Microsoft’s Surface tablet, while not setting sales records, is looking like less of a dud.
After markets closed on Jan. 23, the company announced a record-setting second quarter. The company generated $24.52 billion in sales in the three months ending Dec. 31, 2013, and beat the Street with earnings of $0.78 per share on profits of $6.56 billion.
The Redmond, Wash.-based tech titan credited its stellar financials, in part, to strong demand for its enterprise software offerings and brisk adoption of its consumer electronics offerings, including its Surface tablet line. “Our Commercial segment continues to outpace the overall market, and our Devices and Consumer segment had a great holiday quarter,” said CEO Steve Ballmer in a company statement.
Surface revenues climbed to $893 million during the second quarter of its 2014 fiscal year compared with $400 million in Q1. In total, revenues in Microsoft’s Devices and Consumer segment rose 13 percent year-over-year to reach $11.91 billion, $4.7 billion of which can be attributed to the company’s hardware.
During an investors’ conference call, Microsoft CFO Amy Hood said that demand for the company’s Surface product portfolio, which includes an ARM-friendly version of the slate that runs Windows RT and Pro models that run the full-fledged Windows 8, “continued to grow, benefiting from improved execution at retail and favorable reviews of the new Surface devices.” She added that “both units and revenue more than doubled this quarter” as more customers warmed up to a device that straddles the fence between desktop and tablet computing paradigms.

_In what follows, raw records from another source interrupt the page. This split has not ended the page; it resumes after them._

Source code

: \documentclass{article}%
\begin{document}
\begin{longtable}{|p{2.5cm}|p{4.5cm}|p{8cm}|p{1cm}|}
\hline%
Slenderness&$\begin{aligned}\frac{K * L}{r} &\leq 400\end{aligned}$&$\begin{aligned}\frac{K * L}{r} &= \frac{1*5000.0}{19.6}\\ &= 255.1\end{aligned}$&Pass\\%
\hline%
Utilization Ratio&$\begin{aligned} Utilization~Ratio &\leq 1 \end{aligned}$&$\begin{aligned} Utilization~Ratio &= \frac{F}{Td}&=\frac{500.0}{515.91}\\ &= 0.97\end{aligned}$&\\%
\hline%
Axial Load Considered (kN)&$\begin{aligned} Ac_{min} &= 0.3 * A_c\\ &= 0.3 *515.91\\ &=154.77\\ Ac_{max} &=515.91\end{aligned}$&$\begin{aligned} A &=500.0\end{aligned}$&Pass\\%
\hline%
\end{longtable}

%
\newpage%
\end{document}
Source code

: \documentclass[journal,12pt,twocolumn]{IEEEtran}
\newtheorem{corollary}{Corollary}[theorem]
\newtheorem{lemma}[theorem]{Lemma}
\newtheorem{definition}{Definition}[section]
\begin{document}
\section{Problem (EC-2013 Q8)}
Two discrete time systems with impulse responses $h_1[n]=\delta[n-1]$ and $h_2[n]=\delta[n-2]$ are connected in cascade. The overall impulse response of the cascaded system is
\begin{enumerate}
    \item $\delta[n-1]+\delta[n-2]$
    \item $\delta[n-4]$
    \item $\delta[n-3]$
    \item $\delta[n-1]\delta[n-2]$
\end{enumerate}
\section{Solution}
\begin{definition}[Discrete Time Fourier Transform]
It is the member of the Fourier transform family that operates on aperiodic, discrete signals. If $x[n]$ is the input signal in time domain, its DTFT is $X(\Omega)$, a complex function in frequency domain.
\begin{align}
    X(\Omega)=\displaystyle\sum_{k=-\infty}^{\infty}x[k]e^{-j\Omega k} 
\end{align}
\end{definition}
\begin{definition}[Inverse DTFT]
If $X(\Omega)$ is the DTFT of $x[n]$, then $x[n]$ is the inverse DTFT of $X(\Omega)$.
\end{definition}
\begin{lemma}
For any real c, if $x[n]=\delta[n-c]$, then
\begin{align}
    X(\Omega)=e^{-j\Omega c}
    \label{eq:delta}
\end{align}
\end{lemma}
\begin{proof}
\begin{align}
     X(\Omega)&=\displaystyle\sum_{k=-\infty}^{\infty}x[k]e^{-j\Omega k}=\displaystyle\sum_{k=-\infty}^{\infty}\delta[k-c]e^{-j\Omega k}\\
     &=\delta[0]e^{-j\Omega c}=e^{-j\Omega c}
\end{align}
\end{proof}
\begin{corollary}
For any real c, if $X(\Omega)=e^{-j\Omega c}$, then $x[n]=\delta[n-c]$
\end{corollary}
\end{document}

“We feel good about the progress we have made over the past couple of quarters, and are enthusiastic about the overall opportunity ahead with Surface,” enthused Hood.
Microsoft is positively upbeat, at least compared to last summer when the company announced that it had taken a $900 million write-off due to slack Surface RT demand.
“We reduced the price of Surface RT by $150 to $349 per device. As a result of this price change, as well as inventory adjustments for related parts and accessories, we recorded a $900 million charge to our income statement,” said Hood during a July 18 earnings call. Ballmer would later address the issue during an internal town hall meeting by saying, simply, “We built a few more devices than we could sell.”
Regardless of Surface’s gains, the tablets aren’t driving profits for the company. “Microsoft doesn’t say how many of the devices it sells, and the company loses money on Surface, which came out with fresh versions in October,” reported Shira Ovide of The Wall Street Journal.
Microsoft expects hardware revenue to reach $1.9 billion to $2.0 billion in revenue during the current quarter, due to “continued post launch momentum with Surface 2, Surface Pro 2” and the company’s strong-selling Xbox One console, said Hood.